What is color melting?
Color melting is a hair-coloring technique that takes the art of gradation to its apogee. Where balayage and highlights play on light and contrast, color melting is about creating absolute harmony. The aim is to make the shades slide into each other, without visible demarcation, as if the color had naturally melted into the fiber.
“Color melting is a seamless, sun-dripped technique that we do a lot of,” explains Jenna Perry, the Manhattan-based colorist responsible for heads like Bella Hadid, Jennifer Lawrence, and Chloë Sevigny. “It has a soft and impossibly natural finish that gives effortless and expensive results.”

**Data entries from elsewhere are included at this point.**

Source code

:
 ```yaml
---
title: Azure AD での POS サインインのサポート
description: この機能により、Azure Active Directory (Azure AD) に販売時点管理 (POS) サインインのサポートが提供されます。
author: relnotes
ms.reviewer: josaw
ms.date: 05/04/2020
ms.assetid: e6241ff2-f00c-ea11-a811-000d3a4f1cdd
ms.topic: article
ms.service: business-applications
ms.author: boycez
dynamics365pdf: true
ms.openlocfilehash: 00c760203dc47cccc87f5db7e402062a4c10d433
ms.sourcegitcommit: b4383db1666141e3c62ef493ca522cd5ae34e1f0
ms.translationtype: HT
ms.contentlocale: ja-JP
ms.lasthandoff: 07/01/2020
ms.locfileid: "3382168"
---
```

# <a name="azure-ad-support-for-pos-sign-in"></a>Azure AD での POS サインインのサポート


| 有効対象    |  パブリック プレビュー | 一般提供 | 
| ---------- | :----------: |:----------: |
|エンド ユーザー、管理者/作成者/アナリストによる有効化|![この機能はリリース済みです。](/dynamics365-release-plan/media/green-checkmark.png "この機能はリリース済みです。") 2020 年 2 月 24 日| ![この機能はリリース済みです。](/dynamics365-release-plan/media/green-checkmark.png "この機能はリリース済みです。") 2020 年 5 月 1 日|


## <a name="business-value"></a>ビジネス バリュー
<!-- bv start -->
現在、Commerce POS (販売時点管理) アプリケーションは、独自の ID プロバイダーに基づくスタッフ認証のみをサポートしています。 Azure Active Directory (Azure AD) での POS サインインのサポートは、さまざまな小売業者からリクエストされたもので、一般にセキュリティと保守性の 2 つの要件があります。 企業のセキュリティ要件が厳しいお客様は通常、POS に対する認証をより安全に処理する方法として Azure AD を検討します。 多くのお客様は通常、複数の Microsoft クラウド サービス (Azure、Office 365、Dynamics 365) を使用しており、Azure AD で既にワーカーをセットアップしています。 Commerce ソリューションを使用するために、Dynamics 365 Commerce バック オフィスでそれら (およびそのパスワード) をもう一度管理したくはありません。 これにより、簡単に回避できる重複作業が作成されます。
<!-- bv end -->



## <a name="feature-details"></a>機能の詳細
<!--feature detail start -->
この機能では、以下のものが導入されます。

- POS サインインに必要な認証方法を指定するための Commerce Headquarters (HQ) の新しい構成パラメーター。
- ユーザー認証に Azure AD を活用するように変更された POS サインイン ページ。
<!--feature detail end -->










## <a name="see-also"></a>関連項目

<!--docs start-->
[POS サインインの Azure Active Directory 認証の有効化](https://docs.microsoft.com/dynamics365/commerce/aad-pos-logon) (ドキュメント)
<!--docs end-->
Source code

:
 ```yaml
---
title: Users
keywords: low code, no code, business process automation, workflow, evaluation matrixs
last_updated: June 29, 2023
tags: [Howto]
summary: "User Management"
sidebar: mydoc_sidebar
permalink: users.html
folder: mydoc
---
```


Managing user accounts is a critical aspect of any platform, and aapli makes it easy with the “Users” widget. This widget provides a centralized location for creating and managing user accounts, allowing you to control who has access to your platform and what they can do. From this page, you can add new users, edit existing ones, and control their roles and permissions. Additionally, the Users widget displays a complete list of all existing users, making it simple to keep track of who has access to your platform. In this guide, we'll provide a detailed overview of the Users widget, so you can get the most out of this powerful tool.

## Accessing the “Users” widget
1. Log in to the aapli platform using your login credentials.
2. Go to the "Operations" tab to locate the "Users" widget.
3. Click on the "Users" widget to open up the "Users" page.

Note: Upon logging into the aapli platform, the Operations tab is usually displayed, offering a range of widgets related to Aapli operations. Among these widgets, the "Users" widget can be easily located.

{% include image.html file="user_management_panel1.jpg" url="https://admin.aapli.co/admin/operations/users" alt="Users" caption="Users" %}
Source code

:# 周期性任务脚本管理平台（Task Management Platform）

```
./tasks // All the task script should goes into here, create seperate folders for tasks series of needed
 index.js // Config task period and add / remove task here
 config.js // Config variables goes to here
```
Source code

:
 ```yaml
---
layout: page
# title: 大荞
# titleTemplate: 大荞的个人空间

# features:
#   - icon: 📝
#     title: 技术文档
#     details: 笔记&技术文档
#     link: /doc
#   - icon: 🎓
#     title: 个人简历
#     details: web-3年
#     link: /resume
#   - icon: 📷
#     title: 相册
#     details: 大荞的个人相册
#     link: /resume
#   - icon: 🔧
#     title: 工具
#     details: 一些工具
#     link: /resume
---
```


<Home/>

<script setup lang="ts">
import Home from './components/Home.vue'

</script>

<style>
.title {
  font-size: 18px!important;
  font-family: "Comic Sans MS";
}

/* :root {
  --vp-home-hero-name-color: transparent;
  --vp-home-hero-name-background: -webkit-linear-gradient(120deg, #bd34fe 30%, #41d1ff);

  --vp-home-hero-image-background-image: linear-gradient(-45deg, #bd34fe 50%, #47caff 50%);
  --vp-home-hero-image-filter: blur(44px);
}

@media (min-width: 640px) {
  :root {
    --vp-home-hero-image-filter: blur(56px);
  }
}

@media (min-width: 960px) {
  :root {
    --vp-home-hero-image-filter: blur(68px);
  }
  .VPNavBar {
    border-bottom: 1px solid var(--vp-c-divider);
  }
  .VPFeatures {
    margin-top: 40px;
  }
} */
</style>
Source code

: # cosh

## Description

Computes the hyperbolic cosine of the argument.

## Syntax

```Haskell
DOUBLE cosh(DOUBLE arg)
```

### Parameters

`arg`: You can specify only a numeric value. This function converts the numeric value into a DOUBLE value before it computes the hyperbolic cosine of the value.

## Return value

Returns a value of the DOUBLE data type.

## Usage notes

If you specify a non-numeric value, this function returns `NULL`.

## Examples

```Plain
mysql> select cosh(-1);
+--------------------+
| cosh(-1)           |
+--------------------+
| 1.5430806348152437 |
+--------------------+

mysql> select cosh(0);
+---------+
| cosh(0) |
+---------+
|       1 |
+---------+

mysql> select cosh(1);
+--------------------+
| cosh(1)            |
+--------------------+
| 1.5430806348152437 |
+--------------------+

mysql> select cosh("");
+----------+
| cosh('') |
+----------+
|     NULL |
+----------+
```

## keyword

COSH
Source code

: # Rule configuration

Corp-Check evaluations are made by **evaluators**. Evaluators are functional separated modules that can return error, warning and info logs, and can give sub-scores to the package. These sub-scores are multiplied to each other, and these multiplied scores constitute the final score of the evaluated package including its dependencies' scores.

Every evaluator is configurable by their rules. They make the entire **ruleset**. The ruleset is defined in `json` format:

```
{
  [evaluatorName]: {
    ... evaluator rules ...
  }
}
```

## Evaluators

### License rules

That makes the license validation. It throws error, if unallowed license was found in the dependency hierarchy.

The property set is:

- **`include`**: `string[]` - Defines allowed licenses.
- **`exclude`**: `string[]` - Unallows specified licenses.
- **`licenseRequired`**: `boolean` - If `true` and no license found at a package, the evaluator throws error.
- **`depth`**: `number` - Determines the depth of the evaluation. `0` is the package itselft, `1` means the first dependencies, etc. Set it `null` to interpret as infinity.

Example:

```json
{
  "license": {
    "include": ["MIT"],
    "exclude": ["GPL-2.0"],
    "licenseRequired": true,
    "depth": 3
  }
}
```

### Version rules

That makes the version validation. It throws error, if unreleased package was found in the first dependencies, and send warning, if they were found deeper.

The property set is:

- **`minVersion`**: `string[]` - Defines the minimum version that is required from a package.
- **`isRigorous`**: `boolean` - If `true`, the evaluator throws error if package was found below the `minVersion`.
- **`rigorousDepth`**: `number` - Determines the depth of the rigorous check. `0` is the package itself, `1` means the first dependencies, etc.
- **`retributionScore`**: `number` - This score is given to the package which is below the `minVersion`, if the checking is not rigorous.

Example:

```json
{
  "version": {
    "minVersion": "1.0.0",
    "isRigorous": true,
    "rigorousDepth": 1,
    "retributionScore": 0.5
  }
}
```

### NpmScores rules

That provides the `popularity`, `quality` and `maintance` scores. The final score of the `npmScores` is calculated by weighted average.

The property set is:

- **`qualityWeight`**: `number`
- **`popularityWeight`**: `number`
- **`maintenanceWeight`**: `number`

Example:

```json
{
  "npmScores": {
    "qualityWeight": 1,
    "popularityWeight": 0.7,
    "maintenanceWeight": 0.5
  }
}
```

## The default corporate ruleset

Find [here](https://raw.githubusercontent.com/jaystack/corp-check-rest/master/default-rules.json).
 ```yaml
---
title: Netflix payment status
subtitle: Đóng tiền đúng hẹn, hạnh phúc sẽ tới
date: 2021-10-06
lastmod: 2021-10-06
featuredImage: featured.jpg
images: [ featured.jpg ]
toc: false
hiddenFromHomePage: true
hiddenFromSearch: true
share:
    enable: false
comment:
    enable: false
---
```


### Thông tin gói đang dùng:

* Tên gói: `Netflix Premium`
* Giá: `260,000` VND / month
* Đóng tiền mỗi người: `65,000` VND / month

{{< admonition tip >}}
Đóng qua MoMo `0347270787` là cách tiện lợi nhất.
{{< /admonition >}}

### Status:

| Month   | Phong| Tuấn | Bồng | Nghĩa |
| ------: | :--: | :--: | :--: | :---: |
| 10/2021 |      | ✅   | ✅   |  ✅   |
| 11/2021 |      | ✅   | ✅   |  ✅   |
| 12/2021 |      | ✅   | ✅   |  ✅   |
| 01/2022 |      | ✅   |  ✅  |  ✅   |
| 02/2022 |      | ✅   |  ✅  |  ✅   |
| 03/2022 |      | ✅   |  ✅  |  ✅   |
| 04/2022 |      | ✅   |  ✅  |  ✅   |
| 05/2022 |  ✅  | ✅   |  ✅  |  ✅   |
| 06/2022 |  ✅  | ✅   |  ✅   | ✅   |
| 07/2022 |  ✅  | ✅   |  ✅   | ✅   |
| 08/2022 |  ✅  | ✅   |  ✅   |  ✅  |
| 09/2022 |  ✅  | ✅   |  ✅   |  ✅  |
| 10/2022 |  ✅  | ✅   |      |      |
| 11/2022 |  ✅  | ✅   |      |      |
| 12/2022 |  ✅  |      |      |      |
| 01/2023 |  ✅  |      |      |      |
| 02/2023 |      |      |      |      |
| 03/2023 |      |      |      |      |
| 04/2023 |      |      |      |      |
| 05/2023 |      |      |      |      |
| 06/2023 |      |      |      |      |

“Color melting is all about creating a seamless transition between shades. No lines, no boundaries,” says Tracey Cunningham, Schwarzkopf Professional’s US creative director of color and technique. (Who coined another celebrity favorite color, the molten brunette, for Lana Del Rey and the like. You’ll also see her color prowess sported by the “spiced sienna”-headed Emma Stone.)
“It’s when your root color, mid-tone, and ends flow together so effortlessly that you can’t tell where one starts and the next ends,” Cunningham adds.
The approach: Apply three to four shades in delicate superimposition, from root to tip, respecting the hair’s natural tone. The colorist works with a brush, and sometimes by hand, in an almost painterly gesture. This creates a fluid transition among your hair strands. In the end, the result evokes a sunset-like quality, reflections blending and responding to each other in perfect balance.
What makes the color-melting technique different to balayage or highlights?
Unlike highlights, which draw sharp separations, or balayage, which plays on a targeted light effect, color melting doesn’t isolate or draw emphasis to anything. “Balayage is more about placement and light,” says Cunningham. “It’s a hand-painted technique designed to mimic how the sun naturally brightens the hair. You get those soft ribbons of light that feel organic and lived-in.” Traditional highlights, she adds, “give you more contrast and brightness starting at the root. They’re placed with foils, which gives a stronger lift and a more defined, dimensional effect.”